Jean-Félix Brouillette

Jean-Félix Brouillette

Assistant Professor of Economics

HEC Montréal

Hi!

I am a Ph.D. candidate in economics at Stanford University. I will join HEC Montréal as an Assistant Professor of Economics in June 2024. My research interests are in macroeconomics with a focus on economic growth and firm dynamics. Please feel free to contact me via jfbrou@stanford.edu.

Interests
  • Macroeconomics
  • Economic growth
  • Firm dynamics
Education
  • Ph.D. in Economics, 2024

    Stanford University

  • M.Sc. in Economics, 2018

    HEC Montréal

  • B.B.A in Economics, 2016

    HEC Montréal

Working Papers

Women Inventors and Economic Growth
In 1976, 4% of inventors in the U.S. were women, and by 2020, that fraction had only moved up to 12%. Under the natural assumption that there are no intrinsic differences in inventive potential across genders, the scarcity of women in innovation reveals that the U.S. is missing out on some of its brightest minds.
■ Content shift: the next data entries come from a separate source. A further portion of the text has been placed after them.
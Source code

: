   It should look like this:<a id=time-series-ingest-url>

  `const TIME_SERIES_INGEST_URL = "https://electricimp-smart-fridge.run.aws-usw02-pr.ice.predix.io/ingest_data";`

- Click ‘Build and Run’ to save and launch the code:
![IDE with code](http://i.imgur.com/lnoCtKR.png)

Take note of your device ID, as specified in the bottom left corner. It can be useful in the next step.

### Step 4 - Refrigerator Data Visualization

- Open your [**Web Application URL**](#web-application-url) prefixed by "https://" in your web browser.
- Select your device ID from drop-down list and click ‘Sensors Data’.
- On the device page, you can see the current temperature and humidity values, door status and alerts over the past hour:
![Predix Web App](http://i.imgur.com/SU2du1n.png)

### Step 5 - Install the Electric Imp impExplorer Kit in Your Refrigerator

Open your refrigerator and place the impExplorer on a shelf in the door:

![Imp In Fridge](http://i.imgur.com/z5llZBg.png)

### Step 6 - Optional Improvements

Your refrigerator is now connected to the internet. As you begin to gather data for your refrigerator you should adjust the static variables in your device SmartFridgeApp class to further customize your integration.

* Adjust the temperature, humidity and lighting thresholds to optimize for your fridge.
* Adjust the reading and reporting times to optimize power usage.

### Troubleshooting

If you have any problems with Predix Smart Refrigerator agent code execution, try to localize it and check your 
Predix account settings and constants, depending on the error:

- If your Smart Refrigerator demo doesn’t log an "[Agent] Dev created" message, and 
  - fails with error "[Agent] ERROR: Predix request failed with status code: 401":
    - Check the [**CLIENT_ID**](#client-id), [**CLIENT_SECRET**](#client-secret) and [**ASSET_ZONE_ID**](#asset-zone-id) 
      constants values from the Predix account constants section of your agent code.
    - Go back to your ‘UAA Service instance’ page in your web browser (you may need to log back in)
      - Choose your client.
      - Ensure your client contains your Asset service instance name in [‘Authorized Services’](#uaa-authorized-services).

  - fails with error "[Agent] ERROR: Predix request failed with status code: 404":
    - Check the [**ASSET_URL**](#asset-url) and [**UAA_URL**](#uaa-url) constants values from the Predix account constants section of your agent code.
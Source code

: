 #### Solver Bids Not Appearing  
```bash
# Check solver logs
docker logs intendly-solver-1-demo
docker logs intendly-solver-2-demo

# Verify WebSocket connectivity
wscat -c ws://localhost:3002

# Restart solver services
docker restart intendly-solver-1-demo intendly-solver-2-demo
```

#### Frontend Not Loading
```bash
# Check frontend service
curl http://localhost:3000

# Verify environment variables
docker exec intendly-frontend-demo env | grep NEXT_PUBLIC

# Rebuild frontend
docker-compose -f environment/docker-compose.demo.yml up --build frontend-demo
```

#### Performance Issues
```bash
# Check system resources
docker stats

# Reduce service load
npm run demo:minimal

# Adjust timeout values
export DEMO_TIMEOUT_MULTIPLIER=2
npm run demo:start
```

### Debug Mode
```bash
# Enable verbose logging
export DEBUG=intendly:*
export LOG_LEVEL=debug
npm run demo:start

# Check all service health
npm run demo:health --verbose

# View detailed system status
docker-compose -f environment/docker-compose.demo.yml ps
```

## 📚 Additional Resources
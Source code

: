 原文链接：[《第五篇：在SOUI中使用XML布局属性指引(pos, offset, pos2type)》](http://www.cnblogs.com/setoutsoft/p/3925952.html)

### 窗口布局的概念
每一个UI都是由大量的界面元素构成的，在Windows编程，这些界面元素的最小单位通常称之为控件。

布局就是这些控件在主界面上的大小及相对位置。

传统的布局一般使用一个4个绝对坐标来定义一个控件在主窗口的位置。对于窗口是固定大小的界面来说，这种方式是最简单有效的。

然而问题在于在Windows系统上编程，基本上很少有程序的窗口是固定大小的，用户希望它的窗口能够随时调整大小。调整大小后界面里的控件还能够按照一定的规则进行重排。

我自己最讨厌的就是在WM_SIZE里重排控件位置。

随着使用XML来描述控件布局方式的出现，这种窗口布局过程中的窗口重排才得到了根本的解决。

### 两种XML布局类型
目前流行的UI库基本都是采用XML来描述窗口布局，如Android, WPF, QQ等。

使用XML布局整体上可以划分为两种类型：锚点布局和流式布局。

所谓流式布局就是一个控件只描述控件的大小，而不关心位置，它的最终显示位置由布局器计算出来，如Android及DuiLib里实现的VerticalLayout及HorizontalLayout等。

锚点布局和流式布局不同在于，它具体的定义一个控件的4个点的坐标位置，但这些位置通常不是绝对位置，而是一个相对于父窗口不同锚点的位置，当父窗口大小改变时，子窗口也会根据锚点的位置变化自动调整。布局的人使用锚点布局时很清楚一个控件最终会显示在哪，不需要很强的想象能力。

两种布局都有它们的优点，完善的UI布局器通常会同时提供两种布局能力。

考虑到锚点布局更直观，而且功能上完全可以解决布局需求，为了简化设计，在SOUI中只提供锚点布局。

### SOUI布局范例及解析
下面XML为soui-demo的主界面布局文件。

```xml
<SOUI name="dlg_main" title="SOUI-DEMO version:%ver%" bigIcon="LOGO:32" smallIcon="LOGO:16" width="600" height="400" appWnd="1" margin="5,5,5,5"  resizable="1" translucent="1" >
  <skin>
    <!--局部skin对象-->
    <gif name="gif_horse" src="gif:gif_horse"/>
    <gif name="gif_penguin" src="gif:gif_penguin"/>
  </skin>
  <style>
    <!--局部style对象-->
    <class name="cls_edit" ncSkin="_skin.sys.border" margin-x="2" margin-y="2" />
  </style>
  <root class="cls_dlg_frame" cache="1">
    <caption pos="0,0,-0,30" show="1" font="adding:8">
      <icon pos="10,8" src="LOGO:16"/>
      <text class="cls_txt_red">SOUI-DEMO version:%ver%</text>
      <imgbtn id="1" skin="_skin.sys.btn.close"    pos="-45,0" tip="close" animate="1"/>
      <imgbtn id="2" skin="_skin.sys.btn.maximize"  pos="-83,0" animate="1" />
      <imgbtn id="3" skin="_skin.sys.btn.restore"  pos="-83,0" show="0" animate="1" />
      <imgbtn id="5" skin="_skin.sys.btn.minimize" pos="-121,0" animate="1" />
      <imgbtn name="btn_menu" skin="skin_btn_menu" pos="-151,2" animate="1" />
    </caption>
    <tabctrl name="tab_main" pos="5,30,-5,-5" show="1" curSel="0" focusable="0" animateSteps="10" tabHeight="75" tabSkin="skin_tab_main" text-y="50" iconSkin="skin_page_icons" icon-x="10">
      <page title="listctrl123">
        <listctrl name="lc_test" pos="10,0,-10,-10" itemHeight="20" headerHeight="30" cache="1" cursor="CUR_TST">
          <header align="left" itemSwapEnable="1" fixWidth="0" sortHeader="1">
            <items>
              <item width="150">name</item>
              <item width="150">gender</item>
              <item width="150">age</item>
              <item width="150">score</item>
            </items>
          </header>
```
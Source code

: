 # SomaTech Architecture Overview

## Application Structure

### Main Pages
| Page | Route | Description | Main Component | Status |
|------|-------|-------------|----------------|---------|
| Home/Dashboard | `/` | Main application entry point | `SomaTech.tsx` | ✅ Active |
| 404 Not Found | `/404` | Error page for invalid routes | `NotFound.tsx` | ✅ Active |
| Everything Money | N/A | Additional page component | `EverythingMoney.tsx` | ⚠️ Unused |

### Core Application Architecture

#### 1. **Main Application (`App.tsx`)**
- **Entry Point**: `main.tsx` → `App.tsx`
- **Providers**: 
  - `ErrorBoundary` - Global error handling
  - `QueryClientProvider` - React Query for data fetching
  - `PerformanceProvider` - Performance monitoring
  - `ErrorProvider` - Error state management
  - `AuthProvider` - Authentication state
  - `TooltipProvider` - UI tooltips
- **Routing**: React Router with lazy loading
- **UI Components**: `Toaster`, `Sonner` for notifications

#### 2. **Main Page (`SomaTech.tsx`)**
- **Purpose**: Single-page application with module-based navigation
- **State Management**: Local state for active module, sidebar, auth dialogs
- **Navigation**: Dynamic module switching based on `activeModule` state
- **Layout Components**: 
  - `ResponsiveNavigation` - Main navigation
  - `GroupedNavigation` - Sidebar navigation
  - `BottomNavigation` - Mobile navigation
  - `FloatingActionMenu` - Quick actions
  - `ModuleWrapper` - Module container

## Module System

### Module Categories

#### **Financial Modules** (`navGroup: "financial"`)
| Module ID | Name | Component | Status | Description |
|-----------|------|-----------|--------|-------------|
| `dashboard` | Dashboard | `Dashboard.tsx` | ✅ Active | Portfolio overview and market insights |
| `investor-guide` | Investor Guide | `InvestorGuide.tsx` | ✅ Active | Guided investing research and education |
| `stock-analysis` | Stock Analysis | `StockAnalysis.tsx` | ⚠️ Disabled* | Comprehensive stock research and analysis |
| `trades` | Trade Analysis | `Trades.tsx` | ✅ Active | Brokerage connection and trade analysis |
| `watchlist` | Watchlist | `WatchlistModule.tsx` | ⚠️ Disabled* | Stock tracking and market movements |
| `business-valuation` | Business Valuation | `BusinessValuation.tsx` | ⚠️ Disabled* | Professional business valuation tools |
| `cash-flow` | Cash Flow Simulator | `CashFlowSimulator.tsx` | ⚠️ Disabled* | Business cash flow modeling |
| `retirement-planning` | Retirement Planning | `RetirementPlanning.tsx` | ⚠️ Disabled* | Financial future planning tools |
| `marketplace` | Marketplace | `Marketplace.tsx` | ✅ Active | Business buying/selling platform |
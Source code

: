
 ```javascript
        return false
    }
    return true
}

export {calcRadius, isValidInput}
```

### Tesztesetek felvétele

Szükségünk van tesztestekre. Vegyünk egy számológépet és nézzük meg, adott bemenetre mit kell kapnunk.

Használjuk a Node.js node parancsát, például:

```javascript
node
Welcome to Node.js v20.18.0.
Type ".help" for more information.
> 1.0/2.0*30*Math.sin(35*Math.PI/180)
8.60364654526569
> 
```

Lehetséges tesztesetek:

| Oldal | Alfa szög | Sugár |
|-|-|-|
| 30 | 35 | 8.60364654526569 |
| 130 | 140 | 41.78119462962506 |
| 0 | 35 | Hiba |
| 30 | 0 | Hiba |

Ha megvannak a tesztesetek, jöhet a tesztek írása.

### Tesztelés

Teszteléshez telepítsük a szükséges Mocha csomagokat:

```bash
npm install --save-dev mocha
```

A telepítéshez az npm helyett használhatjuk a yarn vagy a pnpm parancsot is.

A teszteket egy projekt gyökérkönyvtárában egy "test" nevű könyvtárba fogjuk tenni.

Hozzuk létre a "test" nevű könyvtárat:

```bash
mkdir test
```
This raises two questions: (1) What are the barriers faced by those “lost” Jennifer Doudnas? and (2) How costly is the resulting misallocation of inventive talent for aggregate productivity and welfare? To tackle those questions, I develop a theory of semi-endogenous growth in which individuals with heterogeneous talent choose between a career in research or production. However, three gendered barriers can deter or prevent women from pursuing their comparative advantage. They may face different forms of discrimination in the labor market, be confronted with higher obstacles to human capital formation or lack the opportunities and role models to become innovators. Interpreting micro-level data on the universe of U.S. inventors through the lens of this framework, I find that the underrepresentation of women in innovation is virtually all due to a lack of exposure to innovation. Women and men inventors are just too similarly productive and educated for distortions operating through selection or human capital to play a prominent role. Taking advantage of the structure of this theory, I find that lifting all barriers to female innovation would increase U.S. income per person by 8.6% in the long-run. Accounting for transition dynamics reveals that this policy would be equivalent to permanently raising everyone’s consumption by 2.7%.